I think having sex or masturbating could pass these two tests. The third condition is that the act
explicitly depicts or describes patently offensive representations or
descriptions of... [sex, masturbation, or excretion]
The prohibition is more narrow:
A person is guilty of lewd conduct if he or she intentionally performs
any lewd act in a public place or under circumstances where such act
is likely to be observed by any member of the public.

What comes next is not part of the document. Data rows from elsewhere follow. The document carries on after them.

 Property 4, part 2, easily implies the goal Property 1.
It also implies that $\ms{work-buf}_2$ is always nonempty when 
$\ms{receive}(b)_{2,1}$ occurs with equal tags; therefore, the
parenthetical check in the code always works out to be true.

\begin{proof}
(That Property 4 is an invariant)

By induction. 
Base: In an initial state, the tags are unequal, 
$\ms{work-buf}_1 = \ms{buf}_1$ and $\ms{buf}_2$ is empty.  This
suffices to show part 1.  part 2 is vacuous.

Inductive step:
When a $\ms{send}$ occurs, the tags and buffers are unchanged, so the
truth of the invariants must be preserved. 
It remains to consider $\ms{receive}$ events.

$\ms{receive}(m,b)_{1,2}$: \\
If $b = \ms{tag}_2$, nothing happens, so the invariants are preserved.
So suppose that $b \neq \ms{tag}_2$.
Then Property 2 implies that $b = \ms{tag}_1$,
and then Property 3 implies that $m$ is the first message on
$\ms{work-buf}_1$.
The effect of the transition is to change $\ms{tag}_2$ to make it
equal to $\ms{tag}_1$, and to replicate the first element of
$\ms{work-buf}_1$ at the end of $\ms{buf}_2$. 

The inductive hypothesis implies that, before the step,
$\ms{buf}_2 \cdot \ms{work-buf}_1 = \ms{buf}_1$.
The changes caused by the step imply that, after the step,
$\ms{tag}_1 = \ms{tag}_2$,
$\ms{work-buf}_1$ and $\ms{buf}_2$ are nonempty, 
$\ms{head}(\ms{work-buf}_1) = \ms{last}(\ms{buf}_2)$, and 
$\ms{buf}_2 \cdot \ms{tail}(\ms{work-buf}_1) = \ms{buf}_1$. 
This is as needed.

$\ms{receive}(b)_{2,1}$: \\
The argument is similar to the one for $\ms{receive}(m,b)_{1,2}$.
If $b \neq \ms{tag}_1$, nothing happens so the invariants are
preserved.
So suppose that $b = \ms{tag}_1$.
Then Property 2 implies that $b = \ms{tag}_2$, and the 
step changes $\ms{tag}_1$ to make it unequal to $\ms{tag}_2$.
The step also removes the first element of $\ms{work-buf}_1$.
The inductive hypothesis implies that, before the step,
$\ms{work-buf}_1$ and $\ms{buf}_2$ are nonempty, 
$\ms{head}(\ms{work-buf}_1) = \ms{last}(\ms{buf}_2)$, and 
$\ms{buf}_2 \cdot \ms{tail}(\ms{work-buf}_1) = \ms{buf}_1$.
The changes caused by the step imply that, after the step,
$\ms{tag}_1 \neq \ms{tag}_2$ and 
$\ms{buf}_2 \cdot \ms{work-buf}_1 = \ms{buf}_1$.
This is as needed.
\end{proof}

If lewd conduct were completely illegal, you could not excrete or have sex withing the city limits. Now we have to turn to the definition of "public place":
an area generally visible to public view, and includes streets,
sidewalks, bridges, alleys, plazas, parks, driveways, parking lots,
automobiles (whether moving or not), buildings open to the general
public, including those which serve food or drink or provide
entertainment and the doorways and entrances to buildings or dwellings
and the grounds enclosing them, and businesses contained in structures
which can serve customers who remain in their vehicles, by means of a
Focusing not on the probable intent but on the words, it is primarily defined as "an area generally visible to public view". Your house qua building is probably generally visible to public view, as is a public toilet or hotel. The inside of your bedroom is probably not generally visible to public view, nor is the inside of a toilet stall. While the building is probably a public place, a closed stall within the building does not meet the definition (nor does a hotel room). It might however qualify under the clause "or under circumstances where such act is likely to be observed by any member of the public". The statute does not give a definition of "observe", but under ordinary language interpretation, observation may be seeing or hearing. Silent sex, masturbation or defecation might not qualify as being public.
Obviously, excretion in a stall of a public bathroom cannot be a lewd act, presumably because the average person does not generally consider ordinary excretion as appealing to the prurient interest: but there could be contexts where it does.
Another avenue for prosecution is the Indecent Exposure state law which is when one
intentionally makes any open and obscene exposure of his or her person
or the person of another knowing that such conduct is likely to cause
reasonable affront or alarm.
It is totally non-obvious that sex or masturbation in a toilet stall is "open". There is a slippery slope regarding quiet sex or masturbation w.r.t. knowing that the conduct is likely to cause reasonable affront or alarm.
Because the contexts where sex and masturbation are not clearly spelled out by statutory law, the matter would depend on how courts had interpreted previous cases. There have been arrests in Washington of people having bathroom sex, but I don't know if anyone has ever or recently-enough been convicted for having quiet sex out of view in a toilet stall, or similar place. There is a potentially applicable case, Seattle v. Johnson, 58 Wn. App. 64, which seems to involve public sex, and the conviction was overturned because the complaint was defective, in not including the element "that the defendant must know 'that such conduct is likely to cause reasonable affront or alarm'". It is not clear from the appeal what the act actually was – it probably was for public nudity. There is also an decision by the state appeal court division 3 (not publicly available) in Spokane v. Ismail which, in connection with a charge of public urination declares that "A toilet stall is not a public place. The center of Riverfront Park during the lunch hour is a public place", in connection with an ordinance just like the Everett one against public lewd acts.